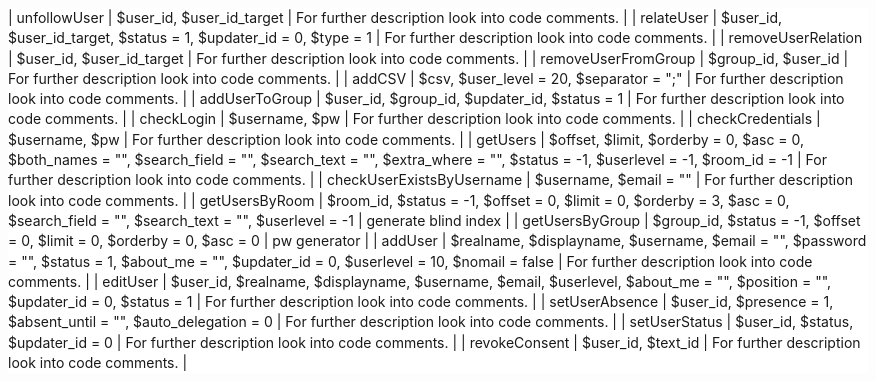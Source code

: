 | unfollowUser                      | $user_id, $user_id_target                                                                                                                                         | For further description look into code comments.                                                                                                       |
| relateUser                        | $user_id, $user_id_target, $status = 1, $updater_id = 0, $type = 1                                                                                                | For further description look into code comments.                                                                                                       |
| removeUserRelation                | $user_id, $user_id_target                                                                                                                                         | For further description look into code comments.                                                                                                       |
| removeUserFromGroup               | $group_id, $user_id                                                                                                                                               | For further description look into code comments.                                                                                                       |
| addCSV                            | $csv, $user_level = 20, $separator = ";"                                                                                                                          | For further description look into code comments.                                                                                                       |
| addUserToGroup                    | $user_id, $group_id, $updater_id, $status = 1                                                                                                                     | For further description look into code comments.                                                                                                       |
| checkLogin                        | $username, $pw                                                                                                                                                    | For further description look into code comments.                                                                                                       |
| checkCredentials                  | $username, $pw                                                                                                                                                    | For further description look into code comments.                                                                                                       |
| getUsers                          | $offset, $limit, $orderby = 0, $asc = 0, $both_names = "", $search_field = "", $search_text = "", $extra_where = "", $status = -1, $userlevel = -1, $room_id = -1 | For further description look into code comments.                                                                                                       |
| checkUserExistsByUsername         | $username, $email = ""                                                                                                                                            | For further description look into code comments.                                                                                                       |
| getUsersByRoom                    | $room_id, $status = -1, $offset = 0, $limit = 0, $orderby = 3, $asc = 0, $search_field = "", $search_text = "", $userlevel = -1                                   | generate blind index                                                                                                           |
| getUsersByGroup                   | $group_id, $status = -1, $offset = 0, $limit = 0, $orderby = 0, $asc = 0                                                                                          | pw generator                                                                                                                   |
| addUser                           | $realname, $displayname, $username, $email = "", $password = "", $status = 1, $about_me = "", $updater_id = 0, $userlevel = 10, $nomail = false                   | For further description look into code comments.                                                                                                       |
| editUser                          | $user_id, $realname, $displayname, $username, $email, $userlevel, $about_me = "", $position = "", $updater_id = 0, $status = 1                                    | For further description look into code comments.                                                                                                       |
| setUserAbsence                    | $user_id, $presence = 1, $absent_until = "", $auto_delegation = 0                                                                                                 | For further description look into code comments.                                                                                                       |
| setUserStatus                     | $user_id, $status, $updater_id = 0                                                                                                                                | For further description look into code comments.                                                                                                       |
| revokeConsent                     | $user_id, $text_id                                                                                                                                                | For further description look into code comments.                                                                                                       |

==

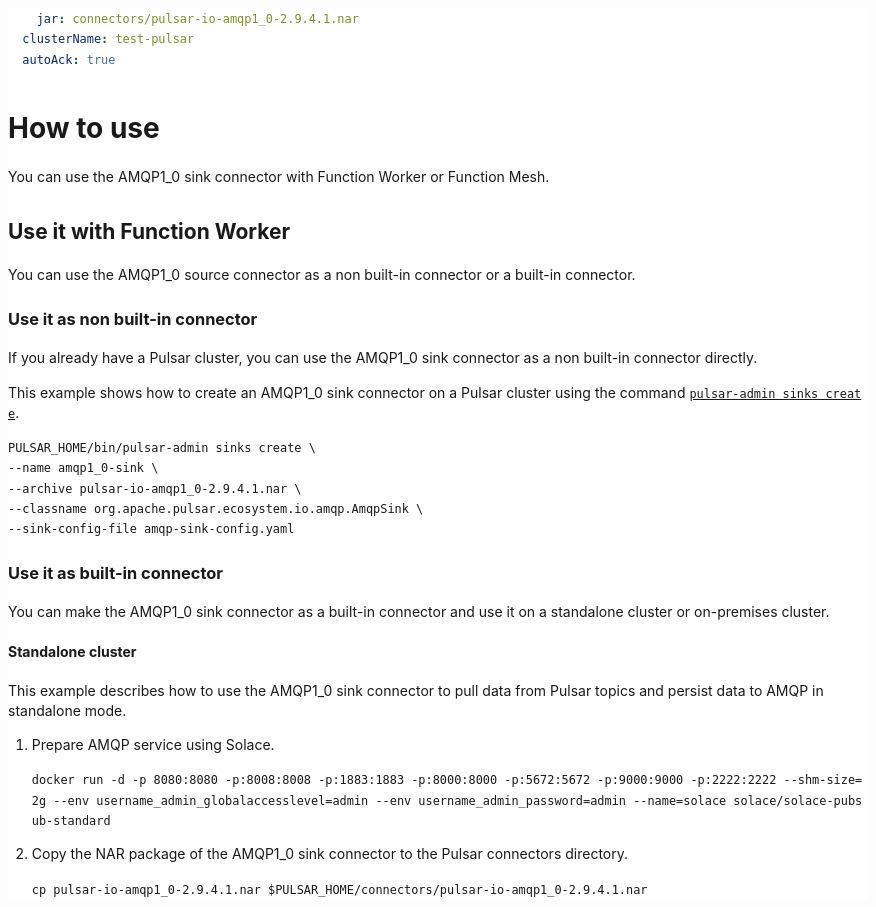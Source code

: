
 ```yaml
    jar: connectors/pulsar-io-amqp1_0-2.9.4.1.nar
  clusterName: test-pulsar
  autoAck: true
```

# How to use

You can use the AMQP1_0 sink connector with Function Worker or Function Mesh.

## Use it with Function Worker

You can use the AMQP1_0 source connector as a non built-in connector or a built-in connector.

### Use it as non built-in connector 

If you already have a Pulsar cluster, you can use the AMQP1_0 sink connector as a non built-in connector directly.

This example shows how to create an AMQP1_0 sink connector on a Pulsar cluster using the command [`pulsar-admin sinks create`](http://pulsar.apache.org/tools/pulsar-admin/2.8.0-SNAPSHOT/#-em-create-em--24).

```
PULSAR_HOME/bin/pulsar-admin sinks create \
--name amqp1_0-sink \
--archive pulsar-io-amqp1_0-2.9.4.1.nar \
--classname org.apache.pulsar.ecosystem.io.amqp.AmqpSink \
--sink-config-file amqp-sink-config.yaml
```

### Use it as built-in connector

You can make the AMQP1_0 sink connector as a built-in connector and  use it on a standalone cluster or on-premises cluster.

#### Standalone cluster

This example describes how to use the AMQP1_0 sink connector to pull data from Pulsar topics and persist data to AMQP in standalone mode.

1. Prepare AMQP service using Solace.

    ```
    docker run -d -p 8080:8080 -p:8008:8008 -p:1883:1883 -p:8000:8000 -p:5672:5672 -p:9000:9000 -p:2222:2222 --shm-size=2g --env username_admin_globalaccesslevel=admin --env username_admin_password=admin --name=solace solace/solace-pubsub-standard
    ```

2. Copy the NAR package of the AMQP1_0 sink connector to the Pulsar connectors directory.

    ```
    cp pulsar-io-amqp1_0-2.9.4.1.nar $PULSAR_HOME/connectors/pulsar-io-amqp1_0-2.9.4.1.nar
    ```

▶ **Exercise**
Your answer must consist of every line in the listing that contains "admin".

▶ **Problem solution**
This example shows how to create an AMQP1_0 sink connector on a Pulsar cluster using the command [`pulsar-admin sinks create`](http://pulsar.apache.org/tools/pulsar-admin/2.8.0-SNAPSHOT/#-em-create-em--24).
PULSAR_HOME/bin/pulsar-admin sinks create \
    docker run -d -p 8080:8080 -p:8008:8008 -p:1883:1883 -p:8000:8000 -p:5672:5672 -p:9000:9000 -p:2222:2222 --shm-size=2g --env username_admin_globalaccesslevel=admin --env username_admin_password=admin --name=solace solace/solace-pubsub-standard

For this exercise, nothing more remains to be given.